Stored data
-------
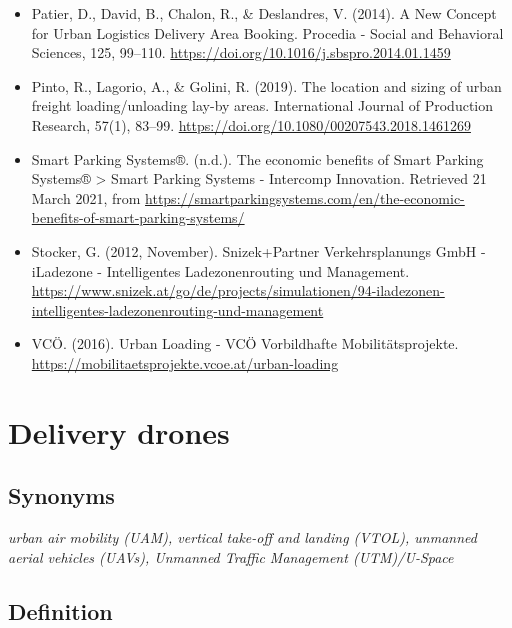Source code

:\documentclass[
]{book}
\begin{document}
\begin{itemize}
\item
  Patier, D., David, B., Chalon, R., \& Deslandres, V. (2014). A New Concept for Urban Logistics Delivery Area Booking. Procedia - Social and Behavioral Sciences, 125, 99--110. \url{https://doi.org/10.1016/j.sbspro.2014.01.1459}
\item
  Pinto, R., Lagorio, A., \& Golini, R. (2019). The location and sizing of urban freight loading/unloading lay-by areas. International Journal of Production Research, 57(1), 83--99. \url{https://doi.org/10.1080/00207543.2018.1461269}
\item
  Smart Parking Systems®. (n.d.). The economic benefits of Smart Parking Systems® \textgreater{} Smart Parking Systems - Intercomp Innovation. Retrieved 21 March 2021, from \url{https://smartparkingsystems.com/en/the-economic-benefits-of-smart-parking-systems/}
\item
  Stocker, G. (2012, November). Snizek+Partner Verkehrsplanungs GmbH - iLadezone - Intelligentes Ladezonenrouting und Management. \url{https://www.snizek.at/go/de/projects/simulationen/94-iladezonen-intelligentes-ladezonenrouting-und-management}
\item
  VCÖ. (2016). Urban Loading - VCÖ Vorbildhafte Mobilitätsprojekte. \url{https://mobilitaetsprojekte.vcoe.at/urban-loading}
\end{itemize}

\hypertarget{delivery_drone}{%
\section{Delivery drones}\label{delivery_drone}}

\hypertarget{synonyms-30}{%
\subsection*{Synonyms}\label{synonyms-30}}

\emph{urban air mobility (UAM), vertical take-off and landing (VTOL), unmanned aerial vehicles (UAVs), Unmanned Traffic Management (UTM)/U-Space}

\hypertarget{definition-33}{%
\subsection*{Definition}\label{definition-33}}
\end{document}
-------
## Assigned task
Where does the word "loading" appear in the records? Copy every line that holds it.

## Task response
  Pinto, R., Lagorio, A., \& Golini, R. (2019). The location and sizing of urban freight loading/unloading lay-by areas. International Journal of Production Research, 57(1), 83--99. \url{https://doi.org/10.1080/00207543.2018.1461269}
  VCÖ. (2016). Urban Loading - VCÖ Vorbildhafte Mobilitätsprojekte. \url{https://mobilitaetsprojekte.vcoe.at/urban-loading}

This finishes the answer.